- [PROBLEM TO SOLVE]
The line that contains "doctor by ID |" marks the end: retype the data below exactly from its first line through that line.

===== DATA

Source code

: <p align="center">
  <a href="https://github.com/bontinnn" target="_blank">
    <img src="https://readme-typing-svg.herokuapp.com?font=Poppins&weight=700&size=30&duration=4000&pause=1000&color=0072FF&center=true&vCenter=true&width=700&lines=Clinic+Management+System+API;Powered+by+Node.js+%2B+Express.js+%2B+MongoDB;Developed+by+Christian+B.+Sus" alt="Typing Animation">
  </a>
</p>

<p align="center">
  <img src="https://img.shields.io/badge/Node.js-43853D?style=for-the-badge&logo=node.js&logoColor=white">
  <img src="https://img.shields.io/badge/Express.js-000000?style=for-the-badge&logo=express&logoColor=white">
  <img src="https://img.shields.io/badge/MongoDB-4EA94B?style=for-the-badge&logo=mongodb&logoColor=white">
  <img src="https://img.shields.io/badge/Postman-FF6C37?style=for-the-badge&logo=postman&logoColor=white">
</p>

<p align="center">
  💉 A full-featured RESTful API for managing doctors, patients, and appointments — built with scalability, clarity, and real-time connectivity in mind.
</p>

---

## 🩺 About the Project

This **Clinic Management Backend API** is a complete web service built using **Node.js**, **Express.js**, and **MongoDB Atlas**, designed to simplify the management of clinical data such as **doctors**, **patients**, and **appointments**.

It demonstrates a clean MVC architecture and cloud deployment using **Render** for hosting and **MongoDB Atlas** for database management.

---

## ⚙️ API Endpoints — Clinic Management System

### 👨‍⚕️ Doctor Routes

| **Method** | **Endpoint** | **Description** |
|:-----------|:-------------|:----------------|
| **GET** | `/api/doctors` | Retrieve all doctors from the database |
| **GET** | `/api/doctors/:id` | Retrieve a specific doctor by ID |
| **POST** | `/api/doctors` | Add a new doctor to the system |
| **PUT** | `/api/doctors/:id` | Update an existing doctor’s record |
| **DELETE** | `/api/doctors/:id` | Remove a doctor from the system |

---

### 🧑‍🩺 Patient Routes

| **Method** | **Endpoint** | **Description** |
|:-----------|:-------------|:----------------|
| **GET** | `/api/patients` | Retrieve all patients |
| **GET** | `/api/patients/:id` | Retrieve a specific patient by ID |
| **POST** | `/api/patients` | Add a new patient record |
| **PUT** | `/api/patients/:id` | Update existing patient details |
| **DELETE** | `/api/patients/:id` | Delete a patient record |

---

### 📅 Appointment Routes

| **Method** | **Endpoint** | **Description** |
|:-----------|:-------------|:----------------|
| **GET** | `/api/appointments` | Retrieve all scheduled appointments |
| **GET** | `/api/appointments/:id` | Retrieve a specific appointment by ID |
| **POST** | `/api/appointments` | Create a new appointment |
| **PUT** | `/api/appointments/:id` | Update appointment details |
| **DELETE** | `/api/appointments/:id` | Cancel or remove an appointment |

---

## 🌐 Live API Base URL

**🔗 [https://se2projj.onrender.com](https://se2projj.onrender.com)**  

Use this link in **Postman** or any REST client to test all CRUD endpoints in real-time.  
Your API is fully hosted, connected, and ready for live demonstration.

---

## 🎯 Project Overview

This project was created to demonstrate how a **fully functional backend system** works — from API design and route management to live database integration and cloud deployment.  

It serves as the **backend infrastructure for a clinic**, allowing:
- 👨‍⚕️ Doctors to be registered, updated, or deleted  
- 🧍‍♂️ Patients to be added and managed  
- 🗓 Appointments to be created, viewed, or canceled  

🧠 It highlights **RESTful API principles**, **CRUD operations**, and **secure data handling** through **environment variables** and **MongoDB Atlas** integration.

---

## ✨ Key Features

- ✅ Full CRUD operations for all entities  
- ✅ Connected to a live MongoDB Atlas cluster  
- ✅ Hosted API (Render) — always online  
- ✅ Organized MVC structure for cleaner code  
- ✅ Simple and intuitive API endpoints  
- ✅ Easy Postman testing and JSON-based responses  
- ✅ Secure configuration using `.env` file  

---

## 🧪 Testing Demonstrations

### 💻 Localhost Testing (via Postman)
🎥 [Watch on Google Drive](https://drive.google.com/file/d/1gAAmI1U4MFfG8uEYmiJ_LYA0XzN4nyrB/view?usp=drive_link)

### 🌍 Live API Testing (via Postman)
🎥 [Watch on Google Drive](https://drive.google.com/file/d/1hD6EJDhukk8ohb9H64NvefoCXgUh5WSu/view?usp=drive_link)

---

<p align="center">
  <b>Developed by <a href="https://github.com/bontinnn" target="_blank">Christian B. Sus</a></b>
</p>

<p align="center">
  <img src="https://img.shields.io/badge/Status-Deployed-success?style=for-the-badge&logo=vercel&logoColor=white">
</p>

==========

- [TASK RESULT]
Source code

: <p align="center">
  <a href="https://github.com/bontinnn" target="_blank">
    <img src="https://readme-typing-svg.herokuapp.com?font=Poppins&weight=700&size=30&duration=4000&pause=1000&color=0072FF&center=true&vCenter=true&width=700&lines=Clinic+Management+System+API;Powered+by+Node.js+%2B+Express.js+%2B+MongoDB;Developed+by+Christian+B.+Sus" alt="Typing Animation">
  </a>
</p>

<p align="center">
  <img src="https://img.shields.io/badge/Node.js-43853D?style=for-the-badge&logo=node.js&logoColor=white">
  <img src="https://img.shields.io/badge/Express.js-000000?style=for-the-badge&logo=express&logoColor=white">
  <img src="https://img.shields.io/badge/MongoDB-4EA94B?style=for-the-badge&logo=mongodb&logoColor=white">
  <img src="https://img.shields.io/badge/Postman-FF6C37?style=for-the-badge&logo=postman&logoColor=white">
</p>

<p align="center">
  💉 A full-featured RESTful API for managing doctors, patients, and appointments — built with scalability, clarity, and real-time connectivity in mind.
</p>

---

## 🩺 About the Project

This **Clinic Management Backend API** is a complete web service built using **Node.js**, **Express.js**, and **MongoDB Atlas**, designed to simplify the management of clinical data such as **doctors**, **patients**, and **appointments**.

It demonstrates a clean MVC architecture and cloud deployment using **Render** for hosting and **MongoDB Atlas** for database management.

---

## ⚙️ API Endpoints — Clinic Management System

### 👨‍⚕️ Doctor Routes

| **Method** | **Endpoint** | **Description** |
|:-----------|:-------------|:----------------|
| **GET** | `/api/doctors` | Retrieve all doctors from the database |
| **GET** | `/api/doctors/:id` | Retrieve a specific doctor by ID |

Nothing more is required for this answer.